_Activity_: Every line with "擷取功能區項目的指標" in it should be copied from the data.

Saved data entries:
------------------------------------------------------------

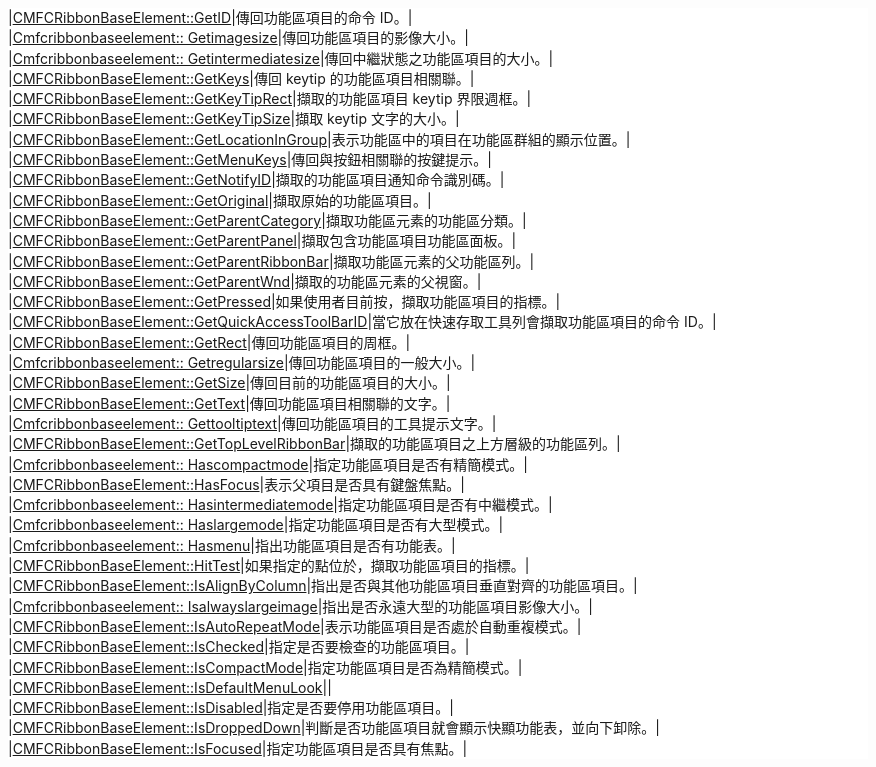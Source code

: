|[CMFCRibbonBaseElement::GetID](#getid)|傳回功能區項目的命令 ID。|  
|[Cmfcribbonbaseelement:: Getimagesize](#getimagesize)|傳回功能區項目的影像大小。|  
|[Cmfcribbonbaseelement:: Getintermediatesize](#getintermediatesize)|傳回中繼狀態之功能區項目的大小。|  
|[CMFCRibbonBaseElement::GetKeys](#getkeys)|傳回 keytip 的功能區項目相關聯。|  
|[CMFCRibbonBaseElement::GetKeyTipRect](#getkeytiprect)|擷取的功能區項目 keytip 界限週框。|  
|[CMFCRibbonBaseElement::GetKeyTipSize](#getkeytipsize)|擷取 keytip 文字的大小。|  
|[CMFCRibbonBaseElement::GetLocationInGroup](#getlocationingroup)|表示功能區中的項目在功能區群組的顯示位置。|  
|[CMFCRibbonBaseElement::GetMenuKeys](#getmenukeys)|傳回與按鈕相關聯的按鍵提示。|  
|[CMFCRibbonBaseElement::GetNotifyID](#getnotifyid)|擷取的功能區項目通知命令識別碼。|  
|[CMFCRibbonBaseElement::GetOriginal](#getoriginal)|擷取原始的功能區項目。|  
|[CMFCRibbonBaseElement::GetParentCategory](#getparentcategory)|擷取功能區元素的功能區分類。|  
|[CMFCRibbonBaseElement::GetParentPanel](#getparentpanel)|擷取包含功能區項目功能區面板。|  
|[CMFCRibbonBaseElement::GetParentRibbonBar](#getparentribbonbar)|擷取功能區元素的父功能區列。|  
|[CMFCRibbonBaseElement::GetParentWnd](#getparentwnd)|擷取的功能區元素的父視窗。|  
|[CMFCRibbonBaseElement::GetPressed](#getpressed)|如果使用者目前按，擷取功能區項目的指標。|  
|[CMFCRibbonBaseElement::GetQuickAccessToolBarID](#getquickaccesstoolbarid)|當它放在快速存取工具列會擷取功能區項目的命令 ID。|  
|[CMFCRibbonBaseElement::GetRect](#getrect)|傳回功能區項目的周框。|  
|[Cmfcribbonbaseelement:: Getregularsize](#getregularsize)|傳回功能區項目的一般大小。|  
|[CMFCRibbonBaseElement::GetSize](#getsize)|傳回目前的功能區項目的大小。|  
|[CMFCRibbonBaseElement::GetText](#gettext)|傳回功能區項目相關聯的文字。|  
|[Cmfcribbonbaseelement:: Gettooltiptext](#gettooltiptext)|傳回功能區項目的工具提示文字。|  
|[CMFCRibbonBaseElement::GetTopLevelRibbonBar](#gettoplevelribbonbar)|擷取的功能區項目之上方層級的功能區列。|  
|[Cmfcribbonbaseelement:: Hascompactmode](#hascompactmode)|指定功能區項目是否有精簡模式。|  
|[CMFCRibbonBaseElement::HasFocus](#hasfocus)|表示父項目是否具有鍵盤焦點。|  
|[Cmfcribbonbaseelement:: Hasintermediatemode](#hasintermediatemode)|指定功能區項目是否有中繼模式。|  
|[Cmfcribbonbaseelement:: Haslargemode](#haslargemode)|指定功能區項目是否有大型模式。|  
|[Cmfcribbonbaseelement:: Hasmenu](#hasmenu)|指出功能區項目是否有功能表。|  
|[CMFCRibbonBaseElement::HitTest](#hittest)|如果指定的點位於，擷取功能區項目的指標。|  
|[CMFCRibbonBaseElement::IsAlignByColumn](#isalignbycolumn)|指出是否與其他功能區項目垂直對齊的功能區項目。|  
|[Cmfcribbonbaseelement:: Isalwayslargeimage](#isalwayslargeimage)|指出是否永遠大型的功能區項目影像大小。|  
|[CMFCRibbonBaseElement::IsAutoRepeatMode](#isautorepeatmode)|表示功能區項目是否處於自動重複模式。|  
|[CMFCRibbonBaseElement::IsChecked](#ischecked)|指定是否要檢查的功能區項目。|  
|[CMFCRibbonBaseElement::IsCompactMode](#iscompactmode)|指定功能區項目是否為精簡模式。|  
|[CMFCRibbonBaseElement::IsDefaultMenuLook](#isdefaultmenulook)||  
|[CMFCRibbonBaseElement::IsDisabled](#isdisabled)|指定是否要停用功能區項目。|  
|[CMFCRibbonBaseElement::IsDroppedDown](#isdroppeddown)|判斷是否功能區項目就會顯示快顯功能表，並向下卸除。|  
|[CMFCRibbonBaseElement::IsFocused](#isfocused)|指定功能區項目是否具有焦點。|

------------------------------------------------------------

_Reply_:
|[CMFCRibbonBaseElement::GetPressed](#getpressed)|如果使用者目前按，擷取功能區項目的指標。|  
|[CMFCRibbonBaseElement::HitTest](#hittest)|如果指定的點位於，擷取功能區項目的指標。|  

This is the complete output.